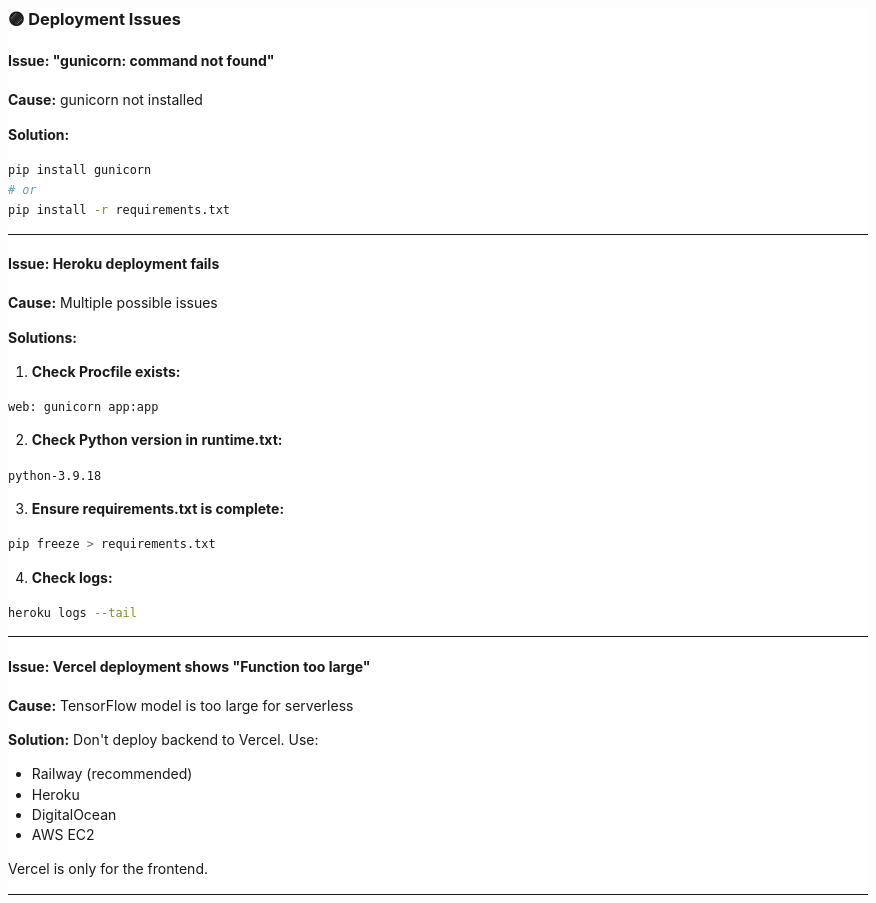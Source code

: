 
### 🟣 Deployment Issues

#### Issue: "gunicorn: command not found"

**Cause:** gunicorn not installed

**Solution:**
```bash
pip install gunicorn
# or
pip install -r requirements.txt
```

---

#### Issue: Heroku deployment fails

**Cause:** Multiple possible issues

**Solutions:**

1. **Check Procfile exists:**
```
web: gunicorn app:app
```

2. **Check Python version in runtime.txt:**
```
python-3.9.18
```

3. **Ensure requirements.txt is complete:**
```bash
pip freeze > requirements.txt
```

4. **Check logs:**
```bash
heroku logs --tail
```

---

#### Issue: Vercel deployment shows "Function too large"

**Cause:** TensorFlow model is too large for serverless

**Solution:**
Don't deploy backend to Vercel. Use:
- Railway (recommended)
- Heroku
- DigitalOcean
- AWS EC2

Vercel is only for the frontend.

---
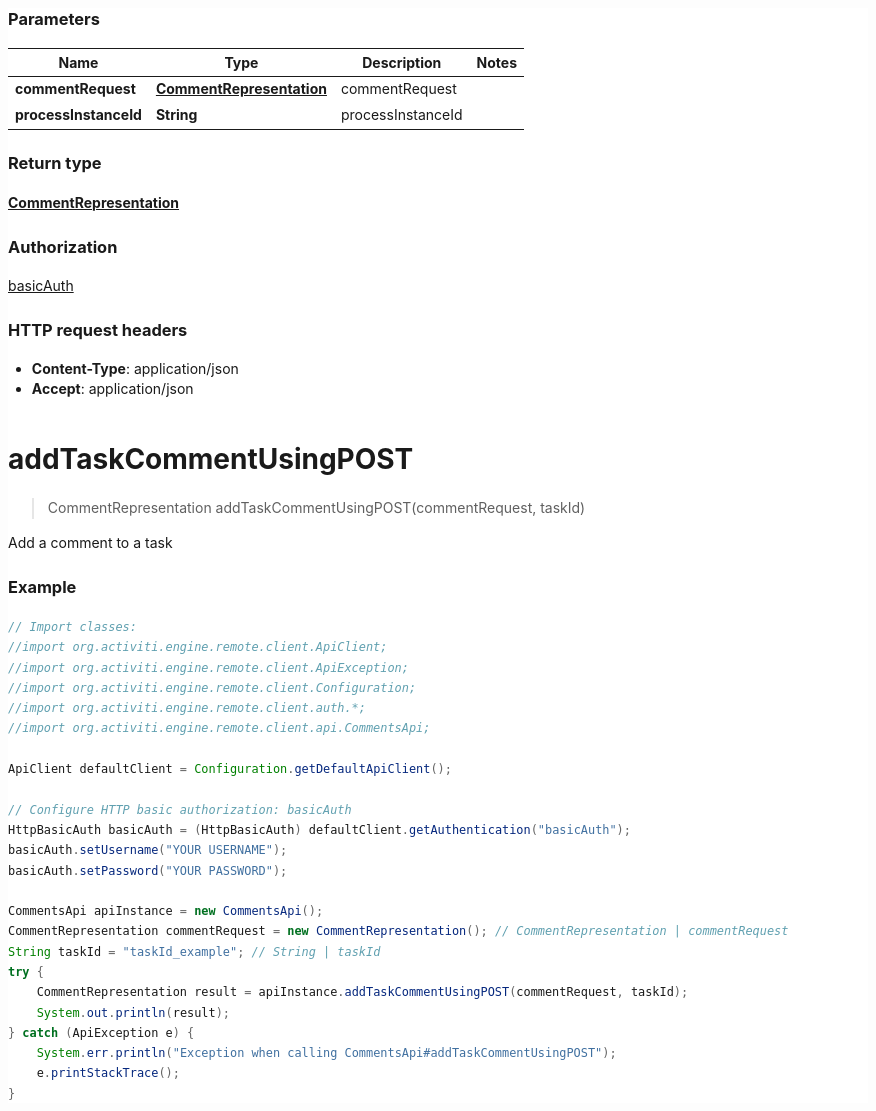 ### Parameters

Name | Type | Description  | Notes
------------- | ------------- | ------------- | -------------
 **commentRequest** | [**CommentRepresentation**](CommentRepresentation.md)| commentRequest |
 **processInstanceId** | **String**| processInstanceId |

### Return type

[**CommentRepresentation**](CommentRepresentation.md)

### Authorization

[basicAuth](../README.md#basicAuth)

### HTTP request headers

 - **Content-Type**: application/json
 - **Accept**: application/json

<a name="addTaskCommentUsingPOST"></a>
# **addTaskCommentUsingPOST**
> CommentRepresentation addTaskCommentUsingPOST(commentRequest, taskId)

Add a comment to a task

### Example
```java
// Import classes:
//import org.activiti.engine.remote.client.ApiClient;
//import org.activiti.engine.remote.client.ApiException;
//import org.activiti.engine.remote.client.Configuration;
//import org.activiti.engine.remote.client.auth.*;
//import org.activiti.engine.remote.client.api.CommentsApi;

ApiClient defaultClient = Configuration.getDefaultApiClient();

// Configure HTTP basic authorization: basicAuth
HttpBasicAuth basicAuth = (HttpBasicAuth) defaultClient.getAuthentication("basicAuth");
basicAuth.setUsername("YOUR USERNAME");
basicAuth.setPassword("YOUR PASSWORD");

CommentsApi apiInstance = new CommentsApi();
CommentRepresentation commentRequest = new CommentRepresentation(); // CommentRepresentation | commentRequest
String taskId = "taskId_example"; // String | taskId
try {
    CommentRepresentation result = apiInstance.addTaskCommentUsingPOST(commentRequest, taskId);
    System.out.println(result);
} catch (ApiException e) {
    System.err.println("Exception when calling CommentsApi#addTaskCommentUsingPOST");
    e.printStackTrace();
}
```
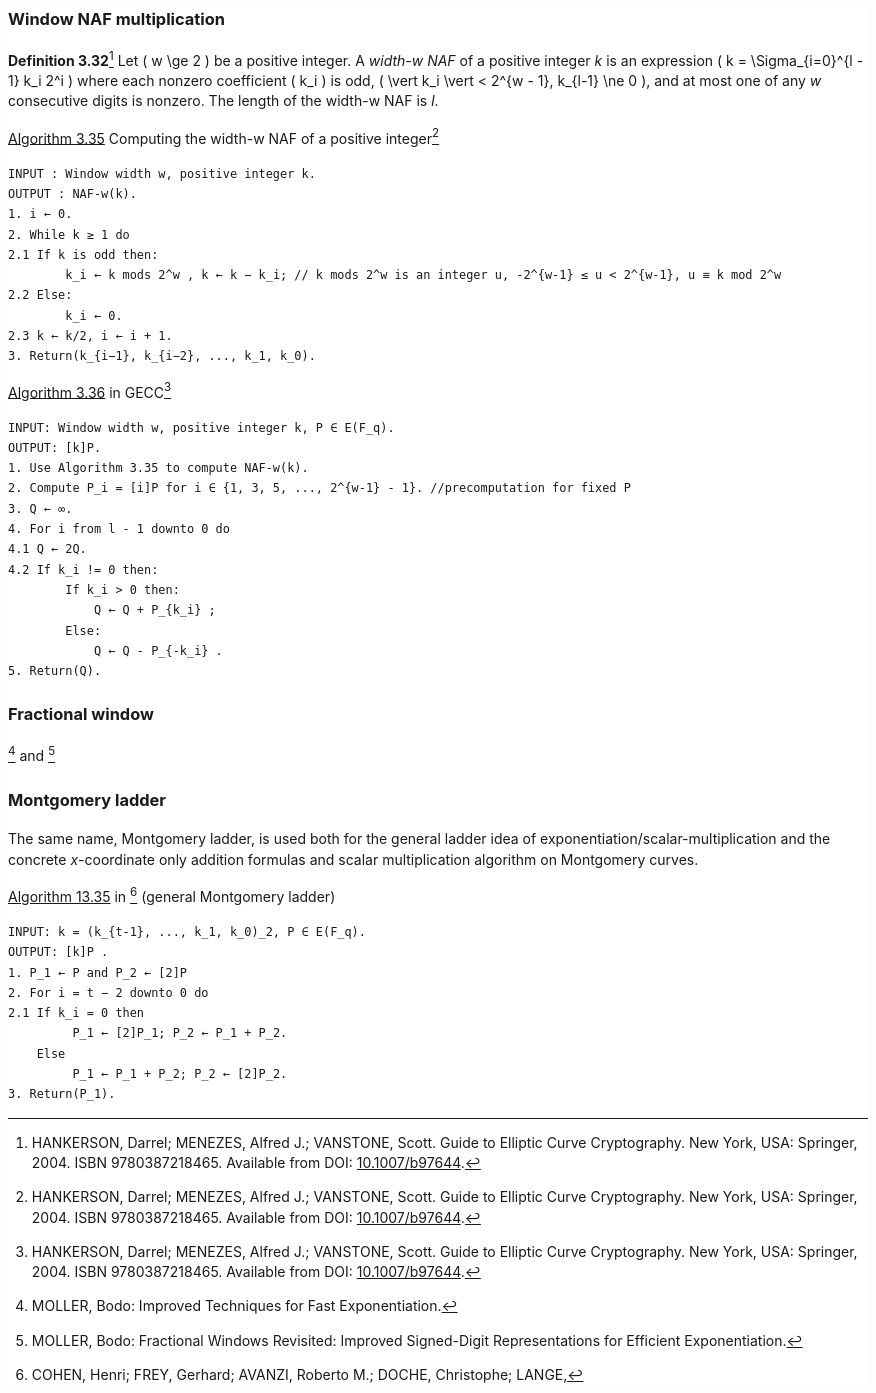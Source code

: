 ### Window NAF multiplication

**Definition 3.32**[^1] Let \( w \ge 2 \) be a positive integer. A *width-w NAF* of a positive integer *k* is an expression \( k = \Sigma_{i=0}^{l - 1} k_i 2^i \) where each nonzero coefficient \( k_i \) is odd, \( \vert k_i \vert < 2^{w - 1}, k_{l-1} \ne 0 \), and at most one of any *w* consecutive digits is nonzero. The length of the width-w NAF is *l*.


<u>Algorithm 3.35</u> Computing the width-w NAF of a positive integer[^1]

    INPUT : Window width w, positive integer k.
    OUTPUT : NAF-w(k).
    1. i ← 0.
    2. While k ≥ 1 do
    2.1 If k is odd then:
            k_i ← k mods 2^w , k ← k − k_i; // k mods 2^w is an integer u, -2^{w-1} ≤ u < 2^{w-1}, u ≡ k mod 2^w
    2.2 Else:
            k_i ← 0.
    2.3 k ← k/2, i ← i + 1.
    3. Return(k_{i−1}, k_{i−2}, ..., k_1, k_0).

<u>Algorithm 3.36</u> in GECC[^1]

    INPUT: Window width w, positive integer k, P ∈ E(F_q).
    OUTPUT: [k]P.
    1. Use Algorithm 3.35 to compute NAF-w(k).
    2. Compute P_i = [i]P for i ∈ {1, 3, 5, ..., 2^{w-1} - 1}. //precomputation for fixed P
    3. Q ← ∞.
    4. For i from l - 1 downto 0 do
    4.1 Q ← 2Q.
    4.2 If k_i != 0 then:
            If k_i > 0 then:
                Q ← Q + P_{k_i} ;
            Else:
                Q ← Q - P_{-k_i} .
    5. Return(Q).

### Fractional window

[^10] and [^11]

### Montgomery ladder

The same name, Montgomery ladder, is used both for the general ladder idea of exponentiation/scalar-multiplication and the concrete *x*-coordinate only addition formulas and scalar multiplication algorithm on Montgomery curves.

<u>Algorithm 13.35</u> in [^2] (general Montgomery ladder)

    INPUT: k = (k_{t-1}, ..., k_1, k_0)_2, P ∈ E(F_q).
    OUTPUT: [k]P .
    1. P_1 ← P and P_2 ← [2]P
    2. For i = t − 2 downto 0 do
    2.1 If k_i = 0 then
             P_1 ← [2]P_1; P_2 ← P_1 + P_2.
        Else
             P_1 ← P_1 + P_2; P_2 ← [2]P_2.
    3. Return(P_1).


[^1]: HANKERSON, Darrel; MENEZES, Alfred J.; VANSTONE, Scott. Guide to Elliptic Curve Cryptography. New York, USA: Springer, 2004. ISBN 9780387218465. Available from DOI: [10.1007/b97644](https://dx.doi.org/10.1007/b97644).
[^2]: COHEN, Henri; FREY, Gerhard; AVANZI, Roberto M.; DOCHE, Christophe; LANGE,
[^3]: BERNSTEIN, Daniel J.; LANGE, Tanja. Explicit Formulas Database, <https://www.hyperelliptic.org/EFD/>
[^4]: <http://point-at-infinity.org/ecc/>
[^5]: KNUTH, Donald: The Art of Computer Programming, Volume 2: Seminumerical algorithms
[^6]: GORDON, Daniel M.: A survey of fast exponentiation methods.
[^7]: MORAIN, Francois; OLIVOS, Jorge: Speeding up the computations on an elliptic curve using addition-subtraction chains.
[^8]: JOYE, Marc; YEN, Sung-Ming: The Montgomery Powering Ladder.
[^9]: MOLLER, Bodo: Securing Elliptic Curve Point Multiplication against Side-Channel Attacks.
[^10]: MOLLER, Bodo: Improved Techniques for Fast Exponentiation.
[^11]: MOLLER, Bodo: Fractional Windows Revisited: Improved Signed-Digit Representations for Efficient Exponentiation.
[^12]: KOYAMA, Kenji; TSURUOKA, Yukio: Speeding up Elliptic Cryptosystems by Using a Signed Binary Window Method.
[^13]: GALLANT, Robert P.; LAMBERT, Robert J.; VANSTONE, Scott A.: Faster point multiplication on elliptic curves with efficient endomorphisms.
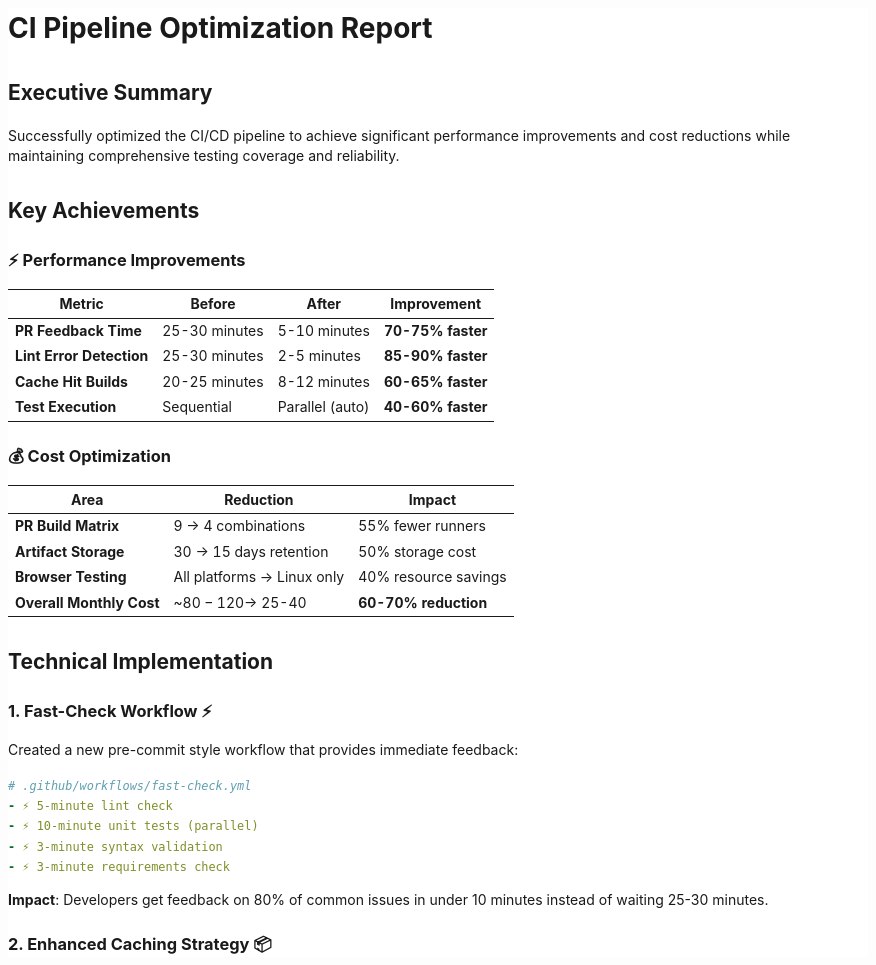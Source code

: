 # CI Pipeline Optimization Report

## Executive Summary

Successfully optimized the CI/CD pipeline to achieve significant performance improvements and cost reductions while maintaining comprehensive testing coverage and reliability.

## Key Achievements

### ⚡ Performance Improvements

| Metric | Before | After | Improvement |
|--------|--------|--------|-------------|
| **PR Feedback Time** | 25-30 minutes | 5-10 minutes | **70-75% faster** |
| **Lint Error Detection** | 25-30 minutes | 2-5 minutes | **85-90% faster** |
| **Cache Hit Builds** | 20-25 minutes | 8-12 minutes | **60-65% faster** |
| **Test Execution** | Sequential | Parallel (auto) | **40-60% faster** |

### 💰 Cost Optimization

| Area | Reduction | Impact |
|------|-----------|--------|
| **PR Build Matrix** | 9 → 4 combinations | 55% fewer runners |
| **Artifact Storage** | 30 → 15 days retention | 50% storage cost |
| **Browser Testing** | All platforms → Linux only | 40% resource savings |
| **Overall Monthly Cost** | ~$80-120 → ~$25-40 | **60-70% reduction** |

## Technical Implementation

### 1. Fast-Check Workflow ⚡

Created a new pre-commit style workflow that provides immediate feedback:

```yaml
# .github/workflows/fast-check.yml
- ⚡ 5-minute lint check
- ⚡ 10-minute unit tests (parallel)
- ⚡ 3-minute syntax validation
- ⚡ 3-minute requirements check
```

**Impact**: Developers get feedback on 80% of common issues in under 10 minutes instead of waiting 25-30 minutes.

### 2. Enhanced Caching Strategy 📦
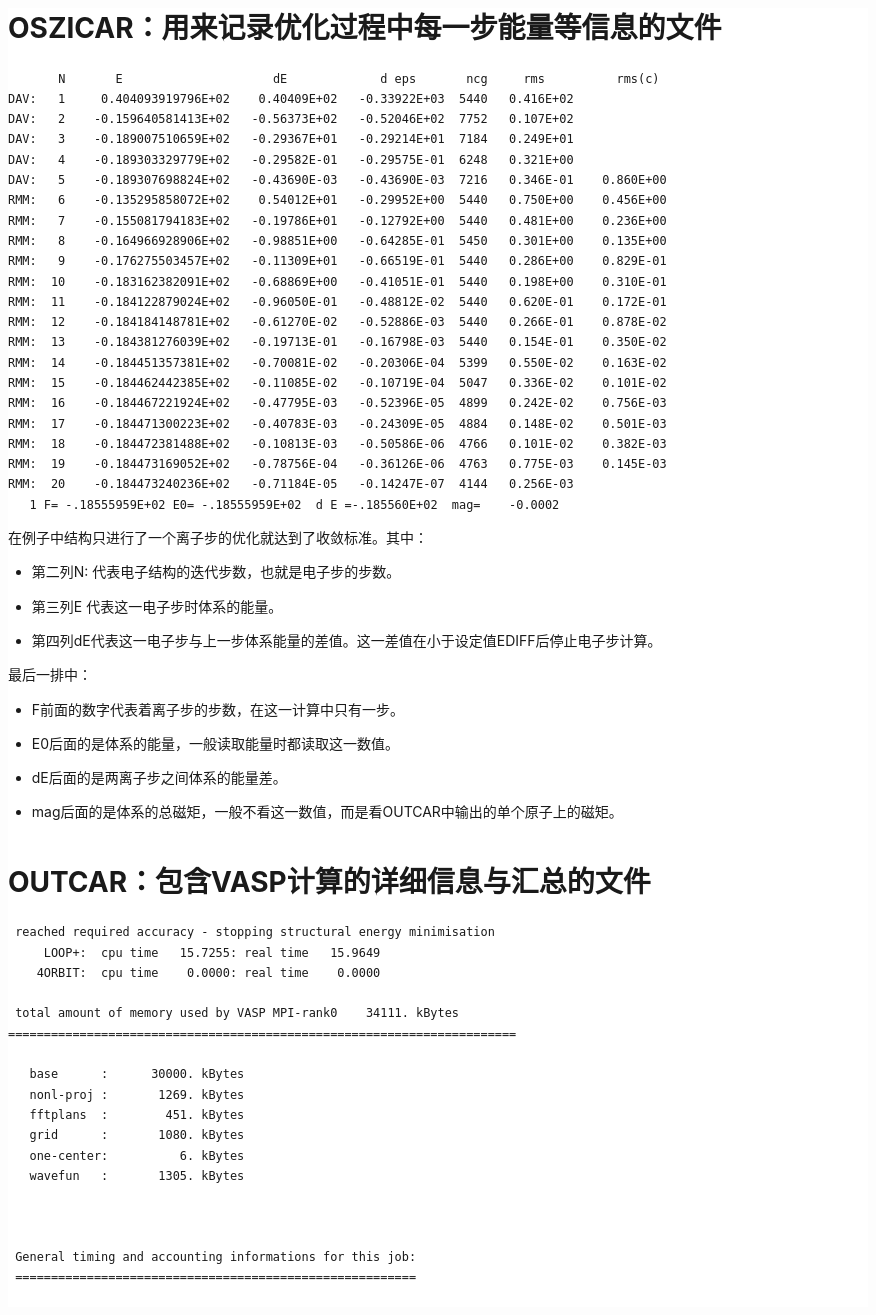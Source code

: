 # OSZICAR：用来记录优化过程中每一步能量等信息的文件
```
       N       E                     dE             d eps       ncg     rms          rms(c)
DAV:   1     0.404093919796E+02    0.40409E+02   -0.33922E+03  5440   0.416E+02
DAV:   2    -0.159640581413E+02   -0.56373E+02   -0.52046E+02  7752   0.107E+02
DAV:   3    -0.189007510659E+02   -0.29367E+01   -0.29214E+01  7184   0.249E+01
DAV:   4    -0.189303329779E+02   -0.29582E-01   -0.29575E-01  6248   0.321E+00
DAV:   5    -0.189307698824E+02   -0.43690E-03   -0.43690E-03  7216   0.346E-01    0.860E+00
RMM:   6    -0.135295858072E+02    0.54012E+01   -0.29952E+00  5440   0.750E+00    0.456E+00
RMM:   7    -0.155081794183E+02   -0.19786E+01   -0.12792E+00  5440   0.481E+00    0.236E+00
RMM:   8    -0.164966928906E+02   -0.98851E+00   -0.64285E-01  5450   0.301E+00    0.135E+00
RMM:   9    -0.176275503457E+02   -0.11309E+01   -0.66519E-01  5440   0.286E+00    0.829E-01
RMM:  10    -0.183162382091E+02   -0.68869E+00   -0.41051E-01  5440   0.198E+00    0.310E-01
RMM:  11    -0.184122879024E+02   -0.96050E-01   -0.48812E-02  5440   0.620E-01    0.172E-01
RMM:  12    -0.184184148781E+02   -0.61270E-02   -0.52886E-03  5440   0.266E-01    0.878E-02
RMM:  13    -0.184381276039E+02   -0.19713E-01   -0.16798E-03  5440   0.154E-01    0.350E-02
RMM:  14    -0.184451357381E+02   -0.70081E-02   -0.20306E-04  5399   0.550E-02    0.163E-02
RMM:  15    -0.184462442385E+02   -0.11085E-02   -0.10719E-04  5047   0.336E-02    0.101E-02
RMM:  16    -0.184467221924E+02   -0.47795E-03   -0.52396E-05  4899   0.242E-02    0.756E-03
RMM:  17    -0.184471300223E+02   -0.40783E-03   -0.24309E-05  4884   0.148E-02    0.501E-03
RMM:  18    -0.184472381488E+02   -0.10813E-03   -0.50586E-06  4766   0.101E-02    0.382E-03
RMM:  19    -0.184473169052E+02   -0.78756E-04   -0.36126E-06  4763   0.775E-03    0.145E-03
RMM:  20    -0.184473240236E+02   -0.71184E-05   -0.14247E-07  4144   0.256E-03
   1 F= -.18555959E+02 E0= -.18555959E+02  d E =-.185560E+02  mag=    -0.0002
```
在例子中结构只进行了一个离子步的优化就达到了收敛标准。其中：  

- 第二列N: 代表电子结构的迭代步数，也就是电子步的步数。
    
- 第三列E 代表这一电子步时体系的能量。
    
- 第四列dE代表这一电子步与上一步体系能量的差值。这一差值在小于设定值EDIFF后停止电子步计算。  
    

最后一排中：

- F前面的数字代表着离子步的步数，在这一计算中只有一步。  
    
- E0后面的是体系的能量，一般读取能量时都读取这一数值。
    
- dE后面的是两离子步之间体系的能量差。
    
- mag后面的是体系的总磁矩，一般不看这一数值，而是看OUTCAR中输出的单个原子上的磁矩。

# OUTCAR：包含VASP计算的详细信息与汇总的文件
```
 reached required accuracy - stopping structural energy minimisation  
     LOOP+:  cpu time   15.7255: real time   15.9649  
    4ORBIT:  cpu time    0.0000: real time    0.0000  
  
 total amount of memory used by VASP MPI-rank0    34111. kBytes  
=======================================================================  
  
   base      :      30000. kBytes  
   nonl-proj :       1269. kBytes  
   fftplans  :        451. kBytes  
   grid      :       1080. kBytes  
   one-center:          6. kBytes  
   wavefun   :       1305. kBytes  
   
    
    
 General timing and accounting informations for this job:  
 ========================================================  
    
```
....
YOUR ASSIGNMENT:
The word to look for is "Bodo"; copy out every line of the entries that holds it.

RESPONSE:
[^9]: MOLLER, Bodo: Securing Elliptic Curve Point Multiplication against Side-Channel Attacks.
[^10]: MOLLER, Bodo: Improved Techniques for Fast Exponentiation.
[^11]: MOLLER, Bodo: Fractional Windows Revisited: Improved Signed-Digit Representations for Efficient Exponentiation.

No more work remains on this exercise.